Lembro-me da sala dos professores ser uma espécie de divisão interdita. Hoje estava aberta e disponível. Está bonita, com um mini bar, mesas e cadeiras e uma decoração de salinha de estar.
Lembro-me de haver espaços  verdes à volta da escola, de os meus colegas se perderem por ali a fumarem ganzas e de eu os ir chamar. Eu não fumava, não por não ser potencialmente desajuizada como os outros, mas porque tinha medo de gostar. E o remédio era não experimentar. Lembro-me de eles quererem fumar calmamente e faltarem às aulas e de eu lhes pedir que não o fizessem, para não chumbarem por faltas. Dizia-lhes que fizessem como eu, que simplesmente desligava a atenção da aula quando não me apetecia estar ali.

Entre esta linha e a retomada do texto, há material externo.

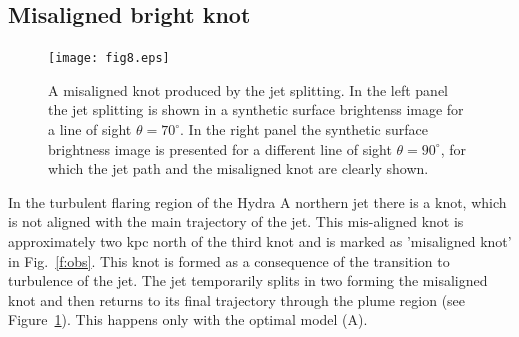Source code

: %
%
\subsection{Misaligned bright knot}
\begin{figure}
\centering
\texttt{[image: fig8.eps]}
\caption{A misaligned knot produced by the jet splitting. In the left panel the jet splitting is shown in a synthetic surface brightenss image for a line of sight $\theta = 70^{\circ}$. In the right panel the synthetic surface brightness image is presented for a different line of sight $\theta = 90^{\circ}$, for which the jet path and the misaligned knot are clearly shown. }
\label{f:mknt}
\end{figure}

In the turbulent flaring region of the Hydra A northern jet there is a  knot, which is not aligned with the main trajectory of the jet. This mis-aligned knot is approximately two kpc north of the third knot and is marked as 'misaligned knot' in Fig.~\ref{f:obs}. This knot is formed as a consequence of the transition to turbulence of the jet. The jet temporarily splits in two forming the misaligned knot and then returns to its final trajectory through the plume region (see Figure~\ref{f:mknt}). This happens only with the optimal model (A).

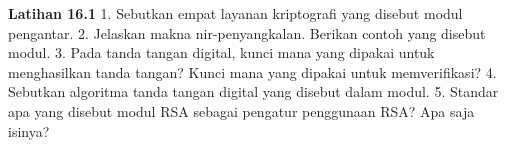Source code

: \begin{obereflection}
\textbf{Latihan 16.1}
1. Sebutkan empat layanan kriptografi yang disebut modul pengantar.
2. Jelaskan makna nir-penyangkalan. Berikan contoh yang disebut modul.
3. Pada tanda tangan digital, kunci mana yang dipakai untuk menghasilkan tanda
   tangan? Kunci mana yang dipakai untuk memverifikasi?
4. Sebutkan algoritma tanda tangan digital yang disebut dalam modul.
5. Standar apa yang disebut modul RSA sebagai pengatur penggunaan RSA? Apa saja
   isinya?
\end{obereflection}
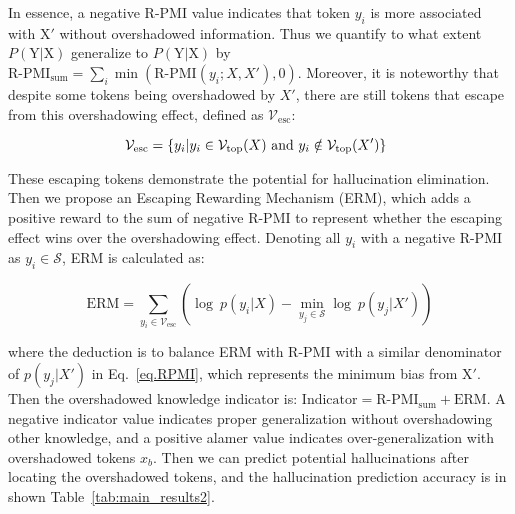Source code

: \noindent In essence, a negative R-PMI value indicates that token \(y_i\) is more associated with $\text{X}'$ without overshadowed information.
Thus we quantify to what extent $P(\text{Y}|\text{X})$ generalize to $P(\text{Y}|\text{X})$ by $\text{R-PMI}_{\text{sum}} = \sum_{i} \min(\text{R-PMI}(y_i; X, X'), 0)$.
Moreover, it is noteworthy that despite some tokens being overshadowed by $X'$, there are still tokens that escape from this overshadowing effect, defined as $\mathcal{V}_{\text{esc}}$:

\begin{small}
\begin{equation}
\hspace{-2mm}
    \mathcal{V}_{\text{esc}} = \{ y_i | y_i \in \mathcal{V}_{\text{top}}(X) \ \text{and} \ y_i \notin \mathcal{V}_{\text{top}}(X') \}
\end{equation}
\end{small}

\noindent These escaping tokens demonstrate the potential for hallucination elimination.
Then we propose an Escaping Rewarding Mechanism (ERM), which adds a positive reward to the sum of negative $\text{R-PMI}$ to represent whether the escaping effect wins over the overshadowing effect. Denoting all $y_i$ with a negative R-PMI as $y_i\in\mathcal{S}$,  ERM is calculated as:

\vspace{-1em}
\begin{small}
\begin{equation}
    \text{ERM} = \sum_{y_i \in \mathcal{V}_{\text{esc}}} \left( \log~p(y_i|X) - \min_{y_j \in \mathcal{S}} \log~p(y_j|X') \right)
\label{eq:erm}
\end{equation}
\end{small}

\noindent where the deduction is to balance ERM with R-PMI with a similar denominator of $p(y_j|X')$ in Eq.~\ref{eq.RPMI}, which represents the minimum bias from $\text{X}'$. Then the overshadowed knowledge indicator is: {$\text{Indicator} = \text{R-PMI}_{\text{sum}} +  \text{ERM}$}. A negative indicator value indicates proper generalization without overshadowing other knowledge, and a positive alamer value indicates over-generalization with overshadowed tokens $x_b$. 
Then we can predict potential hallucinations after locating the overshadowed tokens, and the hallucination prediction accuracy is in shown Table~\ref{tab:main_results2}.


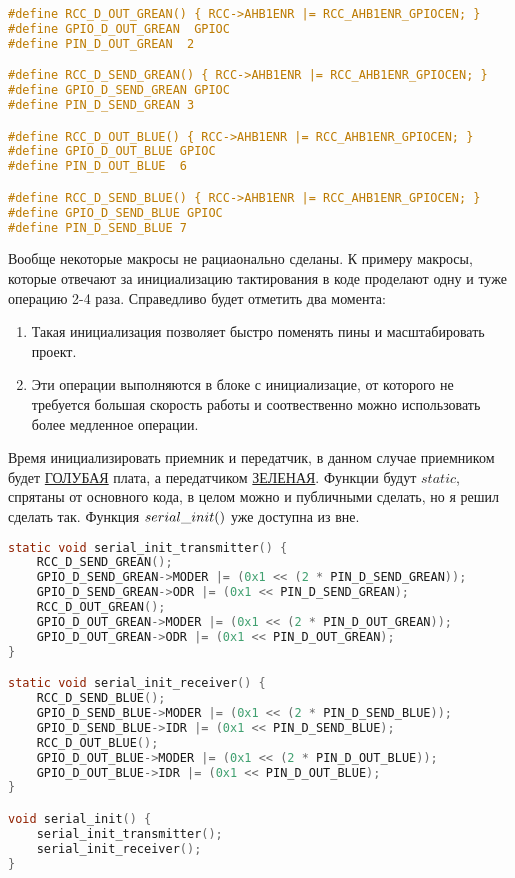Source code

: \documentclass{bmstu}
\begin{document}
	\begingroup
	\fontsize{12pt}{12pt}\selectfont
	\begin{lstlisting}[language=C, name=serial_transmission_h]
#define RCC_D_OUT_GREAN() { RCC->AHB1ENR |= RCC_AHB1ENR_GPIOCEN; }
#define GPIO_D_OUT_GREAN  GPIOC
#define PIN_D_OUT_GREAN  2

#define RCC_D_SEND_GREAN() { RCC->AHB1ENR |= RCC_AHB1ENR_GPIOCEN; }
#define GPIO_D_SEND_GREAN GPIOC
#define PIN_D_SEND_GREAN 3

#define RCC_D_OUT_BLUE() { RCC->AHB1ENR |= RCC_AHB1ENR_GPIOCEN; }
#define GPIO_D_OUT_BLUE GPIOC
#define PIN_D_OUT_BLUE  6

#define RCC_D_SEND_BLUE() { RCC->AHB1ENR |= RCC_AHB1ENR_GPIOCEN; }
#define GPIO_D_SEND_BLUE GPIOC
#define PIN_D_SEND_BLUE 7
	\end{lstlisting}
	\endgroup
	
	Вообще некоторые макросы не рациаонально сделаны. К примеру макросы, которые отвечают за инициализацию тактирования в коде проделают одну и туже операцию 2-4 раза. Справедливо будет отметить два момента:

	\begin{enumerate}
		\item Такая инициализация позволяет быстро поменять пины и масштабировать проект.
		\item Эти операции выполняются в блоке с инициализацие, от которого не требуется большая скорость работы и соотвественно можно использовать более медленное операции.
	\end{enumerate}

	Время инициализировать приемник и передатчик, в данном случае приемником будет \underline{ГОЛУБАЯ} плата, а передатчиком \underline{ЗЕЛЕНАЯ}. 
	Функции будут $static$, спрятаны от основного кода, в целом можно и публичными сделать, но я решил сделать так. Функция $serial\text{\textunderscore}init()$ уже доступна из вне.
	
	\begingroup
	\fontsize{12pt}{12pt}\selectfont
	\begin{lstlisting}[language=C, name=serial_transmission_c]
static void serial_init_transmitter() {
	RCC_D_SEND_GREAN();
	GPIO_D_SEND_GREAN->MODER |= (0x1 << (2 * PIN_D_SEND_GREAN));
	GPIO_D_SEND_GREAN->ODR |= (0x1 << PIN_D_SEND_GREAN);
	RCC_D_OUT_GREAN();
	GPIO_D_OUT_GREAN->MODER |= (0x1 << (2 * PIN_D_OUT_GREAN));
	GPIO_D_OUT_GREAN->ODR |= (0x1 << PIN_D_OUT_GREAN);
}

static void serial_init_receiver() {
	RCC_D_SEND_BLUE();
	GPIO_D_SEND_BLUE->MODER |= (0x1 << (2 * PIN_D_SEND_BLUE));
	GPIO_D_SEND_BLUE->IDR |= (0x1 << PIN_D_SEND_BLUE);
	RCC_D_OUT_BLUE();
	GPIO_D_OUT_BLUE->MODER |= (0x1 << (2 * PIN_D_OUT_BLUE));
	GPIO_D_OUT_BLUE->IDR |= (0x1 << PIN_D_OUT_BLUE);
}

void serial_init() {
	serial_init_transmitter();
	serial_init_receiver();
}
	\end{lstlisting}
	\endgroup
	 
\end{document}
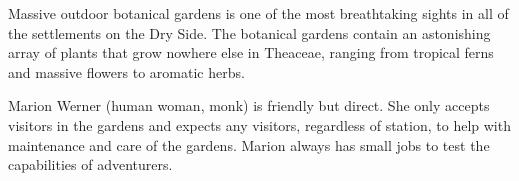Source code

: Massive outdoor botanical gardens is one of the most breathtaking sights in all of the settlements on the Dry Side.
The botanical gardens contain an astonishing array of plants that grow nowhere else in Theaceae, ranging from tropical ferns and massive flowers to aromatic herbs.

Marion Werner (human woman, monk) is friendly but direct.
She only accepts visitors in the gardens and expects any visitors, regardless of station, to help with maintenance and care of the gardens.
Marion always has small jobs to test the capabilities of adventurers.

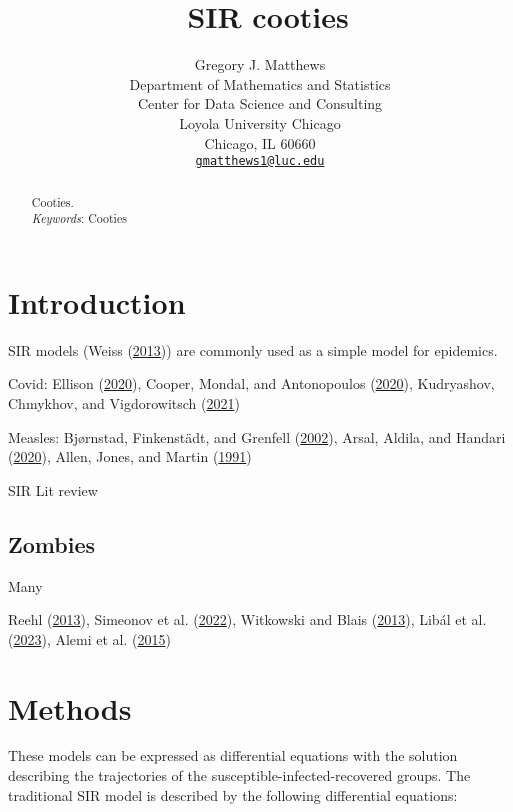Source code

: \documentclass[
  12pt,
]{article}
\title{~\Large SIR cooties}
\author{\large Gregory J. Matthews \vspace{-1.1mm}\\
\normalsize Department of Mathematics and Statistics \vspace{-1mm}\\
\normalsize Center for Data Science and Consulting \vspace{-1mm}\\
\normalsize Loyola University Chicago \vspace{-1mm}\\
\normalsize Chicago, IL 60660 \vspace{-1mm}\\
\normalsize \href{mailto:gmatthews1@luc.edu}{\texttt{gmatthews1@luc.edu}}
\vspace{-1mm}}
\date{}
\begin{document}
\maketitle
\begin{abstract}
Cooties. \vspace{2mm}\\
\emph{Keywords}: Cooties
\end{abstract}

\newpage

\hypertarget{sec:intro}{%
\section{Introduction}\label{sec:intro}}

SIR models (Weiss (\protect\hyperlink{ref-weiss2013sir}{2013})) are
commonly used as a simple model for epidemics.

Covid: Ellison (\protect\hyperlink{ref-ellison2020implications}{2020}),
Cooper, Mondal, and Antonopoulos
(\protect\hyperlink{ref-cooper2020sir}{2020}), Kudryashov, Chmykhov, and
Vigdorowitsch (\protect\hyperlink{ref-kudryashov2021analytical}{2021})

Measles: Bjørnstad, Finkenstädt, and Grenfell
(\protect\hyperlink{ref-bjornstad2002dynamics}{2002}), Arsal, Aldila,
and Handari (\protect\hyperlink{ref-arsal2020short}{2020}), Allen,
Jones, and Martin (\protect\hyperlink{ref-allen1991discrete}{1991})

SIR Lit review

\hypertarget{zombies}{%
\subsection{Zombies}\label{zombies}}

Many

Reehl (\protect\hyperlink{ref-reehl2013zombie}{2013}), Simeonov et al.
(\protect\hyperlink{ref-simeonov2022humans}{2022}), Witkowski and Blais
(\protect\hyperlink{ref-witkowski2013bayesian}{2013}), Libál et al.
(\protect\hyperlink{ref-libal2023transition}{2023}), Alemi et al.
(\protect\hyperlink{ref-alemi2015you}{2015})

\hypertarget{sec:methods}{%
\section{Methods}\label{sec:methods}}

These models can be expressed as differential equations with the
solution describing the trajectories of the
susceptible-infected-recovered groups. The traditional SIR model is
described by the following differential equations:
\end{document}
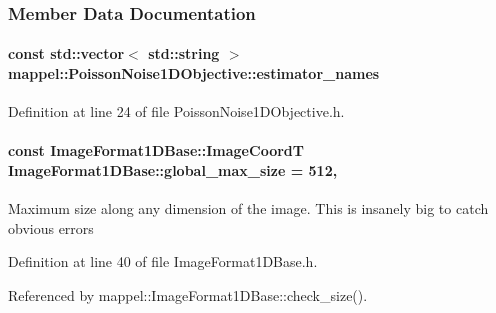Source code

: \subsubsection{Member Data Documentation}
\paragraph[{\texorpdfstring{estimator\+\_\+names}{estimator_names}}]{\setlength{\rightskip}{0pt plus 5cm}const std\+::vector$<$ std\+::string $>$ mappel\+::\+Poisson\+Noise1\+D\+Objective\+::estimator\+\_\+names\hspace{0.3cm}{\ttfamily [static]}}\hypertarget{classmappel_1_1PoissonNoise1DObjective_a985200133fb3e5bfdf8755296cf700eb}{}\label{classmappel_1_1PoissonNoise1DObjective_a985200133fb3e5bfdf8755296cf700eb}


Definition at line 24 of file Poisson\+Noise1\+D\+Objective.\+h.

\paragraph[{\texorpdfstring{global\+\_\+max\+\_\+size}{global_max_size}}]{\setlength{\rightskip}{0pt plus 5cm}const {\bf Image\+Format1\+D\+Base\+::\+Image\+CoordT} Image\+Format1\+D\+Base\+::global\+\_\+max\+\_\+size = 512\hspace{0.3cm}{\ttfamily [static]}, {\ttfamily [inherited]}}\hypertarget{classmappel_1_1ImageFormat1DBase_a5aafad20e635eae6f3609af56abad3ad}{}\label{classmappel_1_1ImageFormat1DBase_a5aafad20e635eae6f3609af56abad3ad}
Maximum size along any dimension of the image. This is insanely big to catch obvious errors 

Definition at line 40 of file Image\+Format1\+D\+Base.\+h.



Referenced by mappel\+::\+Image\+Format1\+D\+Base\+::check\+\_\+size().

Lembro-me de a minha turma ser a primeira a ter aulas de Teatro e de vibrarmos com a novidade. Lembro-me de o professor de Teatro ter sido o primeiro e único professor a abandonar a sala de aula, por causa do nosso comportamento desadequado. O comum era os professores mandarem os alunos para a rua quando não se comportavam bem. Aquela reacção absolutamente inesperada do nosso professor de Teatro fez-me ter medo que ele não voltasse. Foi um sentimento especial e raro. Nunca tinha sentido antes que um professor poderia simplesmente não voltar, por nossa culpa. Lembro-me de, na aula a seguir, estarmos empoleirados no corrimão do corredor, espreitando ansiosos a sua chegada. Portámo-nos muito melhor a partir desse dia.
Lembro-me da minha professora de Português. Ainda me lembro do seu nome completo: Maria Helena de Freitas Lindo. Era uma senhora diferente de todas as outras. Era magríssima, velhíssima, pequeníssima. Tinha feitio de trovão e um cabelo cinzento muito curto, cor de céu em tempo de chuvadas fortes. Era muito cínica, mas acho que abusava dessa característica por pura pedagogia.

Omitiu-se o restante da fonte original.